Records contained in a dataset

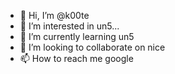- 👋 Hi, I’m @k00te
- 👀 I’m interested in un5...
- 🌱 I’m currently learning un5
- 💞️ I’m looking to collaborate on nice
- 📫 How to reach me google

<!---
k00te/k00te is a ✨ special ✨ repository because its `README.md` (this file) appears on your GitHub profile.
You can click the Preview link to take a look at your changes.
--->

● What you have to do: Look above for the line with "You can click", then copy it and each later line exactly, stopping at the last line of the records.

● Your response:
You can click the Preview link to take a look at your changes.
--->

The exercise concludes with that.